Pela via do crédito, elemento fundamental para a viabilização das mudanças requeridas na produção, o capital financeiro passou, então, a ter condições de interferir diretamente nas condições de produção, subordinando o camponês à sua lógica e transformando profundamente a produção camponesa, impondo uma modificação completa nas rotinas de trabalho e da vida do camponês como condição necessária ao acesso ao crédito. Por essa via, as ações de cunho propriamente educativo passaram a ser efetivamente demandadas pelo capital financeiro e receberam um reforço de caráter coercitivo que torna mais efetiva a sua implementação. Nesse sentido, poder-se-ia dizer que, junto com a pedagogia da extensão rural é preciso incluir a pedagogia dos agentes financeiros, os quais, sem dúvida, pelos meios propiciados pela dependência do camponês ao crédito, puderam difundir, com muita eficácia, um discurso fortemente voltado ao produtivismo, à modernização agrícola e a transformação da vida do campesinato como um todo.

A supervisão e orientação para cada família que obtém empréstimo abrangem problemas gerais da agricultura e do lar, assim como adesão aos melhoramentos planejados e ao uso programado dos fundos de empréstimo. Assim o agricultor recebe instruções pessoais sobre como melhorar suas práticas agrícolas, enquanto a família é ensinada a fazer melhoramentos no lar e na vida familiar[...].

Os camponeses selecionados para receber crédito são intensamente “educados” para se adaptarem às novas condições e, ao mesmo tempo, funcionam como “modelos”, neste sentido é importante que participem e outros projetos [...] como aulas, demonstrações, reuniões de grupos e serviços educacionais semelhantes. (ibidem, p. 17).

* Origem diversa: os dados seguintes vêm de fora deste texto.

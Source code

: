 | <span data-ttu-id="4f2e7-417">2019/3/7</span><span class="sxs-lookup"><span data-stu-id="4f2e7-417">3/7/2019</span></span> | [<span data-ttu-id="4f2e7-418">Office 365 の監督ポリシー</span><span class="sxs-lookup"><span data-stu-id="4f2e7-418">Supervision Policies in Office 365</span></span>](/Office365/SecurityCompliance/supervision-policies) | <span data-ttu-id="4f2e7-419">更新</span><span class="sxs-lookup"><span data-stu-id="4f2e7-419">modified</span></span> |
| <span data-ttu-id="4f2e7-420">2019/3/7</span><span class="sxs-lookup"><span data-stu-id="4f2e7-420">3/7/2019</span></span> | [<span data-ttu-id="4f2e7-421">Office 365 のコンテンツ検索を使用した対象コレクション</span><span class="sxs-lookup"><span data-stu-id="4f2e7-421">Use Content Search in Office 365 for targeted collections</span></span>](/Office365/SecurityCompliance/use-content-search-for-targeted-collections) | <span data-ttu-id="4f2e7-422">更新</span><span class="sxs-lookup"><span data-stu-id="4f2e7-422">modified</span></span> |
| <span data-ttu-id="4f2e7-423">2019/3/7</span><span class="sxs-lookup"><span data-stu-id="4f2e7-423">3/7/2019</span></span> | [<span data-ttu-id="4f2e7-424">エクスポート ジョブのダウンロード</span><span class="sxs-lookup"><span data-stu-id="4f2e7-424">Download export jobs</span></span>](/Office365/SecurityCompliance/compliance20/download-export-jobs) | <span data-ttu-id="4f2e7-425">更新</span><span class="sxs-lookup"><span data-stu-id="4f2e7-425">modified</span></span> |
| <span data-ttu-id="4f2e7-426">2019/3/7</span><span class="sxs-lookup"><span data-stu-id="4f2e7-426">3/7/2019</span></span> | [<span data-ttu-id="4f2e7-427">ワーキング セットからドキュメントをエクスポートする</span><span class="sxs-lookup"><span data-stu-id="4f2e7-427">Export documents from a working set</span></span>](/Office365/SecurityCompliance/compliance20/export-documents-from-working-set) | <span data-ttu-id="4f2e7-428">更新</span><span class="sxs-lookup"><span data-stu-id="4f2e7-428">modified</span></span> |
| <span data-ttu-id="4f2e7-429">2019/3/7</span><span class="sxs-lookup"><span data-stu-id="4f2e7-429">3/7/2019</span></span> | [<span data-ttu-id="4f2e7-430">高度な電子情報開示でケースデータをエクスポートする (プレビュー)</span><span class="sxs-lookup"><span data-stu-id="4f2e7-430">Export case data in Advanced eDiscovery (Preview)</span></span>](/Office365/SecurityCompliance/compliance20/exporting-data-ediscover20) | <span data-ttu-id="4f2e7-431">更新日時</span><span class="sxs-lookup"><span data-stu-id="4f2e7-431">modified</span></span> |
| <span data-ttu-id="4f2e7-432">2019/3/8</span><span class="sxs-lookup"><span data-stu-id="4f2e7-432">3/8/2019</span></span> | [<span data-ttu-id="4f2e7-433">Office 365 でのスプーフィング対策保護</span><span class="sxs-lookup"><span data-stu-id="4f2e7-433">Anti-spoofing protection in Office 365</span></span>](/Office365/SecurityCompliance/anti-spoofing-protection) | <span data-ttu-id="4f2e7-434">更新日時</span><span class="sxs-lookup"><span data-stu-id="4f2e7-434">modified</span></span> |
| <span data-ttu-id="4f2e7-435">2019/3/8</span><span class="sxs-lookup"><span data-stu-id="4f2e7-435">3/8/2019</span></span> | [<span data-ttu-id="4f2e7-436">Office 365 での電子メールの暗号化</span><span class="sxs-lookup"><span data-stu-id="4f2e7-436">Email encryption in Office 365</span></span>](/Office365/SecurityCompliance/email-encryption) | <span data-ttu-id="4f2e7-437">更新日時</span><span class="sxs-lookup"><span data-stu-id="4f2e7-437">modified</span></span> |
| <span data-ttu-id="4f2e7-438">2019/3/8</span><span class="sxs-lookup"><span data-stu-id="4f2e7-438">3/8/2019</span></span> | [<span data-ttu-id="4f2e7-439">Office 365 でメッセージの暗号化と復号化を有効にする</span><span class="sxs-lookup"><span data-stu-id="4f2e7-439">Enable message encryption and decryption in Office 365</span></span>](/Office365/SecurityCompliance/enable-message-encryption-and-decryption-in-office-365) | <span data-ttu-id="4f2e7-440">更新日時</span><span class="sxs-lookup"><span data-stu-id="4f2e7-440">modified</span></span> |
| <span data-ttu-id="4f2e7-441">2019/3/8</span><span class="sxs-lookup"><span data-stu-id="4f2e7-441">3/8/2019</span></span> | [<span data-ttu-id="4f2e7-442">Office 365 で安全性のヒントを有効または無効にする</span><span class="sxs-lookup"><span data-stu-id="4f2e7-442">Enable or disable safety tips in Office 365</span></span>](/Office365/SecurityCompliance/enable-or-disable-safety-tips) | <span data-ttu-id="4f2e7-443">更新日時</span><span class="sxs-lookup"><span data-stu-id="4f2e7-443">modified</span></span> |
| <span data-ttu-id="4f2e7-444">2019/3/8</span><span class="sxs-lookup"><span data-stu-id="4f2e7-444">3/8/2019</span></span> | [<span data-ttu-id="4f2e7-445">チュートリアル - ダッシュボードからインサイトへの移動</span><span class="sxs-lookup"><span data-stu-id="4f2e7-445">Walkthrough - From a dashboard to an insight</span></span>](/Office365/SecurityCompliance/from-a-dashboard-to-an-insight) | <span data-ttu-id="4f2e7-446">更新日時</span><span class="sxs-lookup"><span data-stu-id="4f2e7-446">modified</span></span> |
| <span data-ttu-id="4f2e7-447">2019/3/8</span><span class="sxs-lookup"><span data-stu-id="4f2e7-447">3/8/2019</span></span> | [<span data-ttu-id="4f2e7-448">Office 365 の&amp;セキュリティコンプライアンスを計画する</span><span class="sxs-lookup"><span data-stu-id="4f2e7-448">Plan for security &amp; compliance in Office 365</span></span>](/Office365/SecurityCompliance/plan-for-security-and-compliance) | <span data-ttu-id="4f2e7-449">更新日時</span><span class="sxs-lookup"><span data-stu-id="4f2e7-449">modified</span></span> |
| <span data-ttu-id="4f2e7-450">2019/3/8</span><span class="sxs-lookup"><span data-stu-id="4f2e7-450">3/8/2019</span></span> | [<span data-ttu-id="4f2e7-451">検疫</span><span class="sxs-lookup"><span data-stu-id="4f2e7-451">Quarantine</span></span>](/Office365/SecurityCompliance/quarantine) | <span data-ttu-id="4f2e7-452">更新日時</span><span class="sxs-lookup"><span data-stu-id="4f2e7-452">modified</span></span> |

Observa-se, assim que o acesso ao crédito funcionou como um poderoso mecanismo pedagógico da extensão rural, do que se conclui que, grande parte da difusão da ideologia da modernização agrícola na região deu-se através das atividades de extensão rural aliada ao fornecimento de crédito subsidiado e supervisionado. Bach (2001) chega a afirmar que tanto a extensão rural como a pesquisa agropecuária se constituíram em processos auxiliares na aplicação do Crédito Rural, principal instrumento de política na transferência dos pacotes tecnológicos da revolução verde. Essa mesma posição é compartilhada por Leite (1999), que destaca que o crédito rural marcou profundamente a conjuntura do setor desde o final dos anos 60 até o início dos anos 80.

Dos elementos levantados, percebe-se que essa pedagogia teve considerável repercussão entre os agricultores familiares da região, tanto no sentido de abrir caminhos à modernização da agricultura, no sentido convencional, quanto na construção de alternativas à mesma, mediante a reelaboração de suas propostas e práticas. Assim é que importantes noções relativas à gestão agrícola, às práticas de higiene e alimentação e, especialmente, à melhoria de processos produtivos, fundamentais ao desenvolvimento dos empreendimentos em estudo, puderam ser construídos pelos agricultores envolvidos, mediante a reelaboração de conceitos difundidos pela extensão rural.